* Work request
Scan the data below and report how many lines include the word "around". Nothing else is wanted.

* Entries provided

▬▬▬

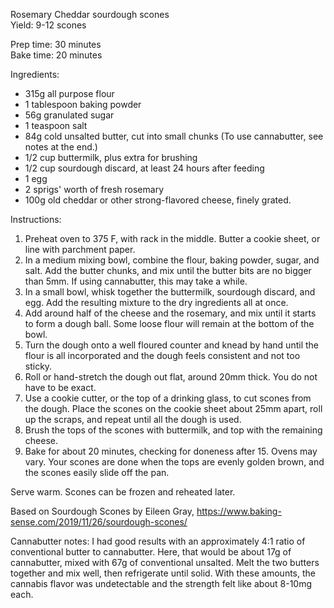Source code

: Rosemary Cheddar sourdough scones  
Yield: 9-12 scones 

Prep time: 30 minutes  
Bake time: 20 minutes

Ingredients:

- 315g all purpose flour
- 1 tablespoon baking powder
- 56g granulated sugar 
- 1 teaspoon salt
- 84g cold unsalted butter, cut into small chunks (To use cannabutter, see notes at the end.)
- 1/2 cup buttermilk, plus extra for brushing 
- 1/2 cup sourdough discard, at least 24 hours after feeding 
- 1 egg
- 2 sprigs' worth of fresh rosemary
- 100g old cheddar or other strong-flavored cheese, finely grated.

Instructions: 

1. Preheat oven to 375 F, with rack in the middle. Butter a cookie sheet, or line with parchment paper. 
2. In a medium mixing bowl, combine the flour, baking powder, sugar, and salt. Add the butter chunks, and mix until the butter bits are no bigger than 5mm. If using cannabutter, this may take a while. 
3. In a small bowl, whisk together the buttermilk, sourdough discard, and egg. Add the resulting mixture to the dry ingredients all at once. 
4. Add around half of the cheese and the rosemary, and mix until it starts to form a dough ball. Some loose flour will remain at the bottom of the bowl. 
5. Turn the dough onto a well floured counter and knead by hand until the flour is all incorporated and the dough feels consistent and not too sticky. 
6. Roll or hand-stretch the dough out flat, around 20mm thick. You do not have to be exact. 
7. Use a cookie cutter, or the top of a drinking glass, to cut scones from the dough. Place the scones on the cookie sheet about 25mm apart, roll up the scraps, and repeat until all the dough is used. 
8. Brush the tops of the scones with buttermilk, and top with the remaining cheese.
9. Bake for about 20 minutes, checking for doneness after 15. Ovens may vary. Your scones are done when the tops are evenly golden brown, and the scones easily slide off the pan. 

Serve warm. Scones can be frozen and reheated later.

Based on Sourdough Scones by Eileen Gray, https://www.baking-sense.com/2019/11/26/sourdough-scones/

Cannabutter notes: I had good results with an approximately 4:1 ratio of conventional butter to cannabutter. Here, that would be about 17g of cannabutter, mixed with 67g of conventional unsalted. Melt the two butters together and mix well, then refrigerate until solid. With these amounts, the cannabis flavor was undetectable and the strength felt like about 8-10mg each.
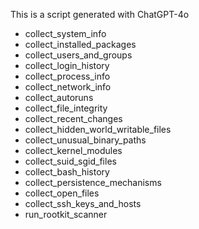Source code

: This is a script generated with ChatGPT-4o 

- collect_system_info
- collect_installed_packages
- collect_users_and_groups
- collect_login_history
- collect_process_info
- collect_network_info
- collect_autoruns
- collect_file_integrity
- collect_recent_changes
- collect_hidden_world_writable_files
- collect_unusual_binary_paths
- collect_kernel_modules
- collect_suid_sgid_files
- collect_bash_history
- collect_persistence_mechanisms
- collect_open_files
- collect_ssh_keys_and_hosts
- run_rootkit_scanner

▬▬▬

* Solved problem
2